Short answer: To dictate in Apple Freeform, install Voice Keyboard Pro, double-click the canvas to create a text box or sticky note, then hold the hotkey on Mac (or tap the keyboard mic on iPhone and iPad) and speak. Your words drop straight onto the board, so you can fill a whiteboard by voice as fast as you can think.
Apple Freeform is a wonderful place to think. The infinite canvas, the sticky notes, the shapes and connectors and images all in one flexible space make it ideal for brainstorming, planning, and mapping out ideas visually. But there is a quiet friction at the heart of it: every idea still has to be typed. You double-click to make a note, then peck out the text, then double-click somewhere else and type again. When ideas are flowing, the keyboard becomes the bottleneck.
Voice fixes that. You think in words far faster than you type them, and a whiteboard is exactly the kind of tool where you want to capture thoughts before they evaporate. This guide covers how to dictate into Freeform on Mac, iPad, and iPhone, along with practical tips for keeping a fast-moving brainstorm hands-free.
Why Freeform and voice belong together
Brainstorming is a race against your own short-term memory. An idea arrives, and you have a few seconds to get it down before the next one crowds it out or the thread is lost. Typing is slow enough that you routinely lose the tail end of a thought while capturing its beginning.
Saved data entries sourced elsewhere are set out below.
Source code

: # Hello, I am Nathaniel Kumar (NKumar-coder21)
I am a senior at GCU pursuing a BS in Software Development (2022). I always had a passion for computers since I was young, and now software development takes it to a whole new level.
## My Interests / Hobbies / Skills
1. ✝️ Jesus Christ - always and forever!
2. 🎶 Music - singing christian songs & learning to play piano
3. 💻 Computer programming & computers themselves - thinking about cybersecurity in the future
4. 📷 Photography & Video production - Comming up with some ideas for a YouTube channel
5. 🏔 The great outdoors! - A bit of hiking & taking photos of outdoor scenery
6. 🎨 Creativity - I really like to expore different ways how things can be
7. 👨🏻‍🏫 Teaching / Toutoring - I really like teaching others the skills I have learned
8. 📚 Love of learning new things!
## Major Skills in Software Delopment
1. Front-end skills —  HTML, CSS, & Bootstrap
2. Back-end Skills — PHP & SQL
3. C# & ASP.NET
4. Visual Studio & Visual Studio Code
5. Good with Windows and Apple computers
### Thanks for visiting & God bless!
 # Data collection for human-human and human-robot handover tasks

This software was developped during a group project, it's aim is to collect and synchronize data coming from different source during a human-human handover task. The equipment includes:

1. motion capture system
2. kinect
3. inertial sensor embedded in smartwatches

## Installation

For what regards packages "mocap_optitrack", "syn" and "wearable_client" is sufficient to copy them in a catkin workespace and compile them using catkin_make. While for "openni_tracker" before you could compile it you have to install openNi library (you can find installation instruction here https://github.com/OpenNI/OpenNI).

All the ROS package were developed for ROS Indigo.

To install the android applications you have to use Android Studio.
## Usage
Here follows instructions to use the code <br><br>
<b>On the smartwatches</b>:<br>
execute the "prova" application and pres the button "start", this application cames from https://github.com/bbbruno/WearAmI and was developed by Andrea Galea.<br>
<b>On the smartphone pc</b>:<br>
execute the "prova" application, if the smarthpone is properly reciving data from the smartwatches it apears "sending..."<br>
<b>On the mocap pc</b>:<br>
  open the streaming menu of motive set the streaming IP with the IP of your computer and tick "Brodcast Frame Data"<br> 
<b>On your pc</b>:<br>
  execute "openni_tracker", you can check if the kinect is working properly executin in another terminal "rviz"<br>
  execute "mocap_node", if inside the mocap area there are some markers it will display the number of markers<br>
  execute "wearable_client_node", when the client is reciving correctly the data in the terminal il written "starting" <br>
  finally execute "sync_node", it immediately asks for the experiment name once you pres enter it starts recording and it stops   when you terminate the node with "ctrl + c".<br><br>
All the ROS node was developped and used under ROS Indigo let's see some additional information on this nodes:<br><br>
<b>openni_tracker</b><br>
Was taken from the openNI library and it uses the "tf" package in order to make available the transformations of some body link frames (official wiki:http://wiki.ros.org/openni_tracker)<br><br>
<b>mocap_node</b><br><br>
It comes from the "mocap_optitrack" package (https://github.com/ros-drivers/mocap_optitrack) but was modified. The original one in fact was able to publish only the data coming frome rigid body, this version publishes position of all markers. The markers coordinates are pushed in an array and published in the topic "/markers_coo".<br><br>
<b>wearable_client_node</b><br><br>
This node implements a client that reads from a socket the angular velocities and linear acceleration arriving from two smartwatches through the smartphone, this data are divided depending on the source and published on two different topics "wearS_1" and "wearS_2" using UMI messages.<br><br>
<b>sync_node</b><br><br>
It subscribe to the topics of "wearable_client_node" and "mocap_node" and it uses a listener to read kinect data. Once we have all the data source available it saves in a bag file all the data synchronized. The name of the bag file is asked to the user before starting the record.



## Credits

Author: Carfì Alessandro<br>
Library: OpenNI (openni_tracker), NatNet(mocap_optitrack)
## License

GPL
Speaking closes that gap. At 130 to 150 words per minute, your voice roughly keeps pace with your thinking, so you can dump a full idea onto a sticky note in one breath and move to the next spot on the canvas without breaking stride. Freeform's whole value is that it does not constrain how you organize thoughts. Voice removes the last constraint, which is how fast you can get those thoughts onto the board in the first place.
There is also a physical angle. A long brainstorming session is a lot of typing, and if you already deal with wrist strain, spreading dozens of notes across a canvas by hand adds up. Dictation lets you build out an entire board while barely touching the keys. If that resonates, our piece on preventing RSI with voice typing goes deeper on the ergonomics.
Dictating in Freeform on Mac
On a Mac, Freeform is a native app with standard text boxes and sticky notes. Any tool that can type at the cursor can type into those boxes, and Voice Keyboard Pro is built to do exactly that from your menu bar, system-wide.
Step by step
- Install Voice Keyboard Pro and grant microphone and accessibility permissions during the one-time setup.
- Open Freeform and the board you want to work on.
- Double-click anywhere on the canvas to create a text box, or add a sticky note from the toolbar and double-click into it so the cursor is active.
- Hold your hotkey, speak the contents of that note, and release.
- The text appears in the box. Click elsewhere on the canvas, create the next note, and repeat.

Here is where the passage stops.